Although both of these conclusion statements were graded moderate and the evidence underlying each had few or no concerns related to directness and precision, there were several differences worth noting. One of the differences is the number and types of studies underlying each conclusion (Table 4). The first example on dietary patterns was informed by 24 articles, including 2 RCTs, 21 prospective cohort studies, and 1 nested case–control study. The second example on folic acid supplementation was informed by 5 articles from 3 RCTs, 1 prospective cohort study, and 1 uncontrolled before-and-after study. In addition, there were differences in risk of bias, consistency, and generalizability. The assessment of risk of bias for the dietary patterns evidence identified concerns related to potential confounding and possible changes in dietary intake over follow-up, whereas the assessment of the folic acid evidence identified concerns related to selection of results in the RCTs and potential confounding in the other studies. For the dietary patterns evidence, there was good consistency in that the majority of studies reported statistically significant relations between dietary patterns consumed and colon and rectal cancer risk.
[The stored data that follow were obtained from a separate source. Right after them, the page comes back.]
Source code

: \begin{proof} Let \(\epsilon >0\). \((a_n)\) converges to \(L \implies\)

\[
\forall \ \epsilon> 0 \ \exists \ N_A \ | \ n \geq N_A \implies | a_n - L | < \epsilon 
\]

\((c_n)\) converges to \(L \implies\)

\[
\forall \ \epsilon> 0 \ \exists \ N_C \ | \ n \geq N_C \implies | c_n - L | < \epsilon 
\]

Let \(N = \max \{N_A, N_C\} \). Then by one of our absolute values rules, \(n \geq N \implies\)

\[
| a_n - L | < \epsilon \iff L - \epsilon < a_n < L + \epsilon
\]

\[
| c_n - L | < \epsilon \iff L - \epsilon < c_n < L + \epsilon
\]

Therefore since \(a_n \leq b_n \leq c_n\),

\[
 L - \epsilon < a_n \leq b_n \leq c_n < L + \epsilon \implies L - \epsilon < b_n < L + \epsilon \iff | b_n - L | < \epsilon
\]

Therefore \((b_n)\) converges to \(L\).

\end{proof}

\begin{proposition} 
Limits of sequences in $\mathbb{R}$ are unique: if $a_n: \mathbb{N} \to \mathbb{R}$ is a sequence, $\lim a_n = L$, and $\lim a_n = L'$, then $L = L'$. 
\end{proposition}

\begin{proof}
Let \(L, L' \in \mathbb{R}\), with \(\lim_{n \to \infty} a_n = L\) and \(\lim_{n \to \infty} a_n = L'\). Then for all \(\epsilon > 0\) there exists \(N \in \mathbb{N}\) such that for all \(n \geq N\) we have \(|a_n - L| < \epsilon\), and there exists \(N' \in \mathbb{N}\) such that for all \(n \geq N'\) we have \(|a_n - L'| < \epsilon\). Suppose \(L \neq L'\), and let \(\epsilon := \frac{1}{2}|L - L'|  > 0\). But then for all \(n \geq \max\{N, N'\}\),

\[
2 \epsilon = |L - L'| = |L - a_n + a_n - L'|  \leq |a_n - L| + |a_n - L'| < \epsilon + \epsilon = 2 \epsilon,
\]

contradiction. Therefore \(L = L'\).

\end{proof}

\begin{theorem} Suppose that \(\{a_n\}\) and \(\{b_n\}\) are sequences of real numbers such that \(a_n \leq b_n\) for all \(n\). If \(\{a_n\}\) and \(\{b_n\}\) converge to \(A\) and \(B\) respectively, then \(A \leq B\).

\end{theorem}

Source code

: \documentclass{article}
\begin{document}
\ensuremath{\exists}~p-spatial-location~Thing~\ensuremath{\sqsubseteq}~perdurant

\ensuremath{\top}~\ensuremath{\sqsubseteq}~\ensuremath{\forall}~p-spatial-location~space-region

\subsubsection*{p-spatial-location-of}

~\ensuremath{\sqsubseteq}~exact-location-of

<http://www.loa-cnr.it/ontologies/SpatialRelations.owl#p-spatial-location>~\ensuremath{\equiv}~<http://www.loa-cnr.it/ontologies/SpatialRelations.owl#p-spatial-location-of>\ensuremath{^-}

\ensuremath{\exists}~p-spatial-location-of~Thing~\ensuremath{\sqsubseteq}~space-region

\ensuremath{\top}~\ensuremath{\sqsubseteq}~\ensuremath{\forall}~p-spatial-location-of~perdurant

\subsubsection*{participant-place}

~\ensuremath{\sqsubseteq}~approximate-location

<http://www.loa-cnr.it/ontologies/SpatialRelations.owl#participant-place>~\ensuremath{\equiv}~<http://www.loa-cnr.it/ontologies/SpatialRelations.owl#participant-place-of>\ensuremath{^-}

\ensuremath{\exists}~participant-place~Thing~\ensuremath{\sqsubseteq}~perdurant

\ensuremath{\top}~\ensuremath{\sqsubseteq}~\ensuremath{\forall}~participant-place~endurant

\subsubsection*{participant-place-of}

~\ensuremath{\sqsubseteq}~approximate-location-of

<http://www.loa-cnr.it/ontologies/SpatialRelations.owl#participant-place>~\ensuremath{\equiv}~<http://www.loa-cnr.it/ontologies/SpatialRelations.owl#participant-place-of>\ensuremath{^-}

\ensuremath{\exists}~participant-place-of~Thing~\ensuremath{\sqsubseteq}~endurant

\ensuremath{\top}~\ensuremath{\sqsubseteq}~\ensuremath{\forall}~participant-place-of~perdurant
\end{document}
For folic acid, results were highly consistent, with each of the studies reporting that supplementation was associated with higher values on ≥1 measure of red blood cell folate. The assessment of generalizability for the dietary patterns evidence identified few or no concerns, whereas the assessment of the folic acid evidence identified some concerns, given that participants were from relatively high socioeconomic backgrounds, with little racial or ethnic diversity reported. Although each body of evidence had different concerns, both reflected a moderate level of certainty, such that if new evidence emerges, modifications to those conclusions may be required.

Conclusion statements from the same question may have different grades

A single systematic review question can be answered with multiple graded conclusion statements, each of which addresses different parts of the question (e.g., population subgroups, intervention details, outcome measures). And, different conclusion statements developed as part of the same systematic review may receive different overall grades reflecting the evidence supporting those statements; the grades do not reflect evidence that is irrelevant to the conclusion statements. For example, a systematic review was conducted to answer the question, “What is the relationship between folic acid from supplements and/or fortified foods consumed before and during pregnancy and risk of hypertensive disorders during pregnancy?” Eight studies were included in the review: 3 RCTs, 2 nonrandomized controlled trials, and 3 prospective cohort studies (Table 5). After thoroughly reviewing the evidence, the systematic review question was answered with 3 conclusion statements, each of which was supported by a subset of those 8 studies. The conclusions were:

  • Limited evidence suggests that folic acid supplements consumed during early pregnancy may have a beneficial effect on reducing the risk of hypertensive disorders during pregnancy among women at high risk (e.g., history of pre-eclampsia or prepregnancy BMI ≥25 kg/m2) compared with no folic acid supplementation. (Grade: Limited) (20).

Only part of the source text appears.